▶ _What to work on_
Please retype the listing below without a single change.

▶ _Task data_
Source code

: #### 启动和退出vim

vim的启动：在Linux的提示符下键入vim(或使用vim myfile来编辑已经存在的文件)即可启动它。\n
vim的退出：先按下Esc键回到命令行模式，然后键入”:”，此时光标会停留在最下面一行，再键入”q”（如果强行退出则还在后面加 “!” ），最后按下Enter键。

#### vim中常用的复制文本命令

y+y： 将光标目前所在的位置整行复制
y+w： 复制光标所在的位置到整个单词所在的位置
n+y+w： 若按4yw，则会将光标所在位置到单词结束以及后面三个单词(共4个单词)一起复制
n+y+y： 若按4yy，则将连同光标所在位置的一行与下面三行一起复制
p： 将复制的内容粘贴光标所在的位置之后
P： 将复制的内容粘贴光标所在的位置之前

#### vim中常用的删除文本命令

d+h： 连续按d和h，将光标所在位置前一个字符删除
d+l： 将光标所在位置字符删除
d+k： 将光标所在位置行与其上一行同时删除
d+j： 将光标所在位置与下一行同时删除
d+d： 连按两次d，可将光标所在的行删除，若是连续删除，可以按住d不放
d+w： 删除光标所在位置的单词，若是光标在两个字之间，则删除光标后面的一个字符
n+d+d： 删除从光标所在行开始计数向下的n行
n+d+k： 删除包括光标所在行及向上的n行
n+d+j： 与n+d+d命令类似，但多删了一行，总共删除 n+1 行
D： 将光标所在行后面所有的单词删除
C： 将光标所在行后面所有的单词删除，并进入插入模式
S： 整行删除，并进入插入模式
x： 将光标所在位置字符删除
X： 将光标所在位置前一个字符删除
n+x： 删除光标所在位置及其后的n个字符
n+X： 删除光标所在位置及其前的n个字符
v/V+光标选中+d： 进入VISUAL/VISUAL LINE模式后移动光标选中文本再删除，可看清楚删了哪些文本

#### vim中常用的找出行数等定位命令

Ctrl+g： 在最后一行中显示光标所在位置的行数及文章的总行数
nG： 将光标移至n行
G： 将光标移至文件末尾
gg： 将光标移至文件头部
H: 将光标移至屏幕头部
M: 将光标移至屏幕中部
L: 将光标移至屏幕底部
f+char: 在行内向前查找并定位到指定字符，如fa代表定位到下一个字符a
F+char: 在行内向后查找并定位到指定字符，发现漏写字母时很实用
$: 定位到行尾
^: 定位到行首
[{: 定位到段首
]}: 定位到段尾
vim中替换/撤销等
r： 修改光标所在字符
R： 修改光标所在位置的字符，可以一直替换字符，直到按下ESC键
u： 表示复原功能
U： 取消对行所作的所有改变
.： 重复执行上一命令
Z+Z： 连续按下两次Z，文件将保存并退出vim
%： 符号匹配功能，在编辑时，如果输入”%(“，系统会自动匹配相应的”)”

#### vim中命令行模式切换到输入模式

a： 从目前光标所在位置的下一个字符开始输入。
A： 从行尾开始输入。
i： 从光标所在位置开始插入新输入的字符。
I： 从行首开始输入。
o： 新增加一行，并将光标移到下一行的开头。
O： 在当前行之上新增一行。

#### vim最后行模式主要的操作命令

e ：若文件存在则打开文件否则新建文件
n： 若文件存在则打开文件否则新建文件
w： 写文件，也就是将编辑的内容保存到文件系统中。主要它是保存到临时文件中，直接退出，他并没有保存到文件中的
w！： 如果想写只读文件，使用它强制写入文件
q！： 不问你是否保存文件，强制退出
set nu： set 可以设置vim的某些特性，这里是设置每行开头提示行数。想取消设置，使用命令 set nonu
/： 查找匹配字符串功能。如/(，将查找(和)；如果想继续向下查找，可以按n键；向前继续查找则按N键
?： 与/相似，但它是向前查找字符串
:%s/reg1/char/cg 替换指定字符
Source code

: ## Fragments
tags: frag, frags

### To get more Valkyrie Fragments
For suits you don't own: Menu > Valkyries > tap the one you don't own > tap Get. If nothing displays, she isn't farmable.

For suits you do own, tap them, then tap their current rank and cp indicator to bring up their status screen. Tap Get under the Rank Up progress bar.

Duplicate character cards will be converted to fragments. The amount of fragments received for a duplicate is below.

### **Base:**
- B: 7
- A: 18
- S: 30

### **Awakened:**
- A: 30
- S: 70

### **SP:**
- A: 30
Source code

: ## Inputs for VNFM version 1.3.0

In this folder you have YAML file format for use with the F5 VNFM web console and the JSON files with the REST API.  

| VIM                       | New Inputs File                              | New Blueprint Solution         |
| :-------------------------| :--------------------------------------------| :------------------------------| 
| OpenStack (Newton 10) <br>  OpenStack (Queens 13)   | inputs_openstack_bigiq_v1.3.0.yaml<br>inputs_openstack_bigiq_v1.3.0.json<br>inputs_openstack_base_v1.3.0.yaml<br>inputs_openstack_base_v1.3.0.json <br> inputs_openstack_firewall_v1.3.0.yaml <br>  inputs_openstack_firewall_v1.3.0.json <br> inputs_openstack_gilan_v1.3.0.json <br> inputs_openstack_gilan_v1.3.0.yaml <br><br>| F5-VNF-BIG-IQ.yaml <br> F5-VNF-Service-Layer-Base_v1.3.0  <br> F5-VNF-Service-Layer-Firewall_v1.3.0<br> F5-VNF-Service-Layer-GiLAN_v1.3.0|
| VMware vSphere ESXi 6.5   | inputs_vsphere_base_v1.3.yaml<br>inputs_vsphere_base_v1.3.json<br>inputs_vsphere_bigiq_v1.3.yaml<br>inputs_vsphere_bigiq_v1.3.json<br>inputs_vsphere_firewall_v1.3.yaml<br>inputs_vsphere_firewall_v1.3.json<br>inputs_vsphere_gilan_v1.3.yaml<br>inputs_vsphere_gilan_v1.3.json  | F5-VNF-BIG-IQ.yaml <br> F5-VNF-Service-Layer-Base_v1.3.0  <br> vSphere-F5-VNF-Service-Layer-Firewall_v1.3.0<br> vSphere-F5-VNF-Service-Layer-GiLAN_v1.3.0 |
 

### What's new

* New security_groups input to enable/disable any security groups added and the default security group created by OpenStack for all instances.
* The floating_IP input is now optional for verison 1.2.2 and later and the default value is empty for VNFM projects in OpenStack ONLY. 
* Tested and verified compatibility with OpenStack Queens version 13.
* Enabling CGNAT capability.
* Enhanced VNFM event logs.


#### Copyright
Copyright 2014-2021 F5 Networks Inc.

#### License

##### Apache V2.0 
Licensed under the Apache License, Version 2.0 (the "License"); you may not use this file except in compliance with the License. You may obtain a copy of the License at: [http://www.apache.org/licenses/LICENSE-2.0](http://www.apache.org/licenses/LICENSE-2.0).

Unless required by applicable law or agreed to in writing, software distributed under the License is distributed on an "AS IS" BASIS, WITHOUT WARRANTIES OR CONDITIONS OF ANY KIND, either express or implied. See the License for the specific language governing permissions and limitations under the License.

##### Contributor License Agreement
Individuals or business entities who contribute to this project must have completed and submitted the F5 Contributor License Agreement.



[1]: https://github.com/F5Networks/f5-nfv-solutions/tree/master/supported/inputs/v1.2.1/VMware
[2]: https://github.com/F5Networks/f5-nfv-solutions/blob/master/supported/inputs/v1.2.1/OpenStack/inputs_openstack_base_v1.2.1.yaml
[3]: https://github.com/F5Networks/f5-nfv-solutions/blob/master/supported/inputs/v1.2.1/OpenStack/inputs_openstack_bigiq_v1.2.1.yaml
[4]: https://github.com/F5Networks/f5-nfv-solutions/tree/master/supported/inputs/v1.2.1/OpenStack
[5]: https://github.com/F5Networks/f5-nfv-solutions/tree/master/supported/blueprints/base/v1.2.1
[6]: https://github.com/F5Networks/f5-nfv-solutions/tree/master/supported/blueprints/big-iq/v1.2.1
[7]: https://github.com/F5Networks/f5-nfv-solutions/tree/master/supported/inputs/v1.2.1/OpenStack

▶ _The answer_
Source code

: #### 启动和退出vim

vim的启动：在Linux的提示符下键入vim(或使用vim myfile来编辑已经存在的文件)即可启动它。\n
vim的退出：先按下Esc键回到命令行模式，然后键入”:”，此时光标会停留在最下面一行，再键入”q”（如果强行退出则还在后面加 “!” ），最后按下Enter键。

#### vim中常用的复制文本命令

y+y： 将光标目前所在的位置整行复制
y+w： 复制光标所在的位置到整个单词所在的位置
n+y+w： 若按4yw，则会将光标所在位置到单词结束以及后面三个单词(共4个单词)一起复制
n+y+y： 若按4yy，则将连同光标所在位置的一行与下面三行一起复制
p： 将复制的内容粘贴光标所在的位置之后
P： 将复制的内容粘贴光标所在的位置之前

#### vim中常用的删除文本命令

d+h： 连续按d和h，将光标所在位置前一个字符删除
d+l： 将光标所在位置字符删除
d+k： 将光标所在位置行与其上一行同时删除
d+j： 将光标所在位置与下一行同时删除
d+d： 连按两次d，可将光标所在的行删除，若是连续删除，可以按住d不放
d+w： 删除光标所在位置的单词，若是光标在两个字之间，则删除光标后面的一个字符
n+d+d： 删除从光标所在行开始计数向下的n行
n+d+k： 删除包括光标所在行及向上的n行
n+d+j： 与n+d+d命令类似，但多删了一行，总共删除 n+1 行
D： 将光标所在行后面所有的单词删除
C： 将光标所在行后面所有的单词删除，并进入插入模式
S： 整行删除，并进入插入模式
x： 将光标所在位置字符删除
X： 将光标所在位置前一个字符删除
n+x： 删除光标所在位置及其后的n个字符
n+X： 删除光标所在位置及其前的n个字符
v/V+光标选中+d： 进入VISUAL/VISUAL LINE模式后移动光标选中文本再删除，可看清楚删了哪些文本

#### vim中常用的找出行数等定位命令

Ctrl+g： 在最后一行中显示光标所在位置的行数及文章的总行数
nG： 将光标移至n行
G： 将光标移至文件末尾
gg： 将光标移至文件头部
H: 将光标移至屏幕头部
M: 将光标移至屏幕中部
L: 将光标移至屏幕底部
f+char: 在行内向前查找并定位到指定字符，如fa代表定位到下一个字符a
F+char: 在行内向后查找并定位到指定字符，发现漏写字母时很实用
$: 定位到行尾
^: 定位到行首
[{: 定位到段首
]}: 定位到段尾
vim中替换/撤销等
r： 修改光标所在字符
R： 修改光标所在位置的字符，可以一直替换字符，直到按下ESC键
u： 表示复原功能
U： 取消对行所作的所有改变
.： 重复执行上一命令
Z+Z： 连续按下两次Z，文件将保存并退出vim
%： 符号匹配功能，在编辑时，如果输入”%(“，系统会自动匹配相应的”)”

#### vim中命令行模式切换到输入模式

a： 从目前光标所在位置的下一个字符开始输入。
A： 从行尾开始输入。
i： 从光标所在位置开始插入新输入的字符。
I： 从行首开始输入。
o： 新增加一行，并将光标移到下一行的开头。
O： 在当前行之上新增一行。

#### vim最后行模式主要的操作命令

e ：若文件存在则打开文件否则新建文件
n： 若文件存在则打开文件否则新建文件
w： 写文件，也就是将编辑的内容保存到文件系统中。主要它是保存到临时文件中，直接退出，他并没有保存到文件中的
w！： 如果想写只读文件，使用它强制写入文件
q！： 不问你是否保存文件，强制退出
set nu： set 可以设置vim的某些特性，这里是设置每行开头提示行数。想取消设置，使用命令 set nonu
/： 查找匹配字符串功能。如/(，将查找(和)；如果想继续向下查找，可以按n键；向前继续查找则按N键
?： 与/相似，但它是向前查找字符串
:%s/reg1/char/cg 替换指定字符
Source code

: ## Fragments
tags: frag, frags

### To get more Valkyrie Fragments
For suits you don't own: Menu > Valkyries > tap the one you don't own > tap Get. If nothing displays, she isn't farmable.

For suits you do own, tap them, then tap their current rank and cp indicator to bring up their status screen. Tap Get under the Rank Up progress bar.

Duplicate character cards will be converted to fragments. The amount of fragments received for a duplicate is below.

### **Base:**
- B: 7
- A: 18
- S: 30

### **Awakened:**
- A: 30
- S: 70

### **SP:**
- A: 30
Source code

: ## Inputs for VNFM version 1.3.0

In this folder you have YAML file format for use with the F5 VNFM web console and the JSON files with the REST API.  

| VIM                       | New Inputs File                              | New Blueprint Solution         |
| :-------------------------| :--------------------------------------------| :------------------------------| 
| OpenStack (Newton 10) <br>  OpenStack (Queens 13)   | inputs_openstack_bigiq_v1.3.0.yaml<br>inputs_openstack_bigiq_v1.3.0.json<br>inputs_openstack_base_v1.3.0.yaml<br>inputs_openstack_base_v1.3.0.json <br> inputs_openstack_firewall_v1.3.0.yaml <br>  inputs_openstack_firewall_v1.3.0.json <br> inputs_openstack_gilan_v1.3.0.json <br> inputs_openstack_gilan_v1.3.0.yaml <br><br>| F5-VNF-BIG-IQ.yaml <br> F5-VNF-Service-Layer-Base_v1.3.0  <br> F5-VNF-Service-Layer-Firewall_v1.3.0<br> F5-VNF-Service-Layer-GiLAN_v1.3.0|
| VMware vSphere ESXi 6.5   | inputs_vsphere_base_v1.3.yaml<br>inputs_vsphere_base_v1.3.json<br>inputs_vsphere_bigiq_v1.3.yaml<br>inputs_vsphere_bigiq_v1.3.json<br>inputs_vsphere_firewall_v1.3.yaml<br>inputs_vsphere_firewall_v1.3.json<br>inputs_vsphere_gilan_v1.3.yaml<br>inputs_vsphere_gilan_v1.3.json  | F5-VNF-BIG-IQ.yaml <br> F5-VNF-Service-Layer-Base_v1.3.0  <br> vSphere-F5-VNF-Service-Layer-Firewall_v1.3.0<br> vSphere-F5-VNF-Service-Layer-GiLAN_v1.3.0 |
 

### What's new

* New security_groups input to enable/disable any security groups added and the default security group created by OpenStack for all instances.
* The floating_IP input is now optional for verison 1.2.2 and later and the default value is empty for VNFM projects in OpenStack ONLY. 
* Tested and verified compatibility with OpenStack Queens version 13.
* Enabling CGNAT capability.
* Enhanced VNFM event logs.


#### Copyright
Copyright 2014-2021 F5 Networks Inc.

#### License

##### Apache V2.0 
Licensed under the Apache License, Version 2.0 (the "License"); you may not use this file except in compliance with the License. You may obtain a copy of the License at: [http://www.apache.org/licenses/LICENSE-2.0](http://www.apache.org/licenses/LICENSE-2.0).

Unless required by applicable law or agreed to in writing, software distributed under the License is distributed on an "AS IS" BASIS, WITHOUT WARRANTIES OR CONDITIONS OF ANY KIND, either express or implied. See the License for the specific language governing permissions and limitations under the License.

##### Contributor License Agreement
Individuals or business entities who contribute to this project must have completed and submitted the F5 Contributor License Agreement.



[1]: https://github.com/F5Networks/f5-nfv-solutions/tree/master/supported/inputs/v1.2.1/VMware
[2]: https://github.com/F5Networks/f5-nfv-solutions/blob/master/supported/inputs/v1.2.1/OpenStack/inputs_openstack_base_v1.2.1.yaml
[3]: https://github.com/F5Networks/f5-nfv-solutions/blob/master/supported/inputs/v1.2.1/OpenStack/inputs_openstack_bigiq_v1.2.1.yaml
[4]: https://github.com/F5Networks/f5-nfv-solutions/tree/master/supported/inputs/v1.2.1/OpenStack
[5]: https://github.com/F5Networks/f5-nfv-solutions/tree/master/supported/blueprints/base/v1.2.1
[6]: https://github.com/F5Networks/f5-nfv-solutions/tree/master/supported/blueprints/big-iq/v1.2.1
[7]: https://github.com/F5Networks/f5-nfv-solutions/tree/master/supported/inputs/v1.2.1/OpenStack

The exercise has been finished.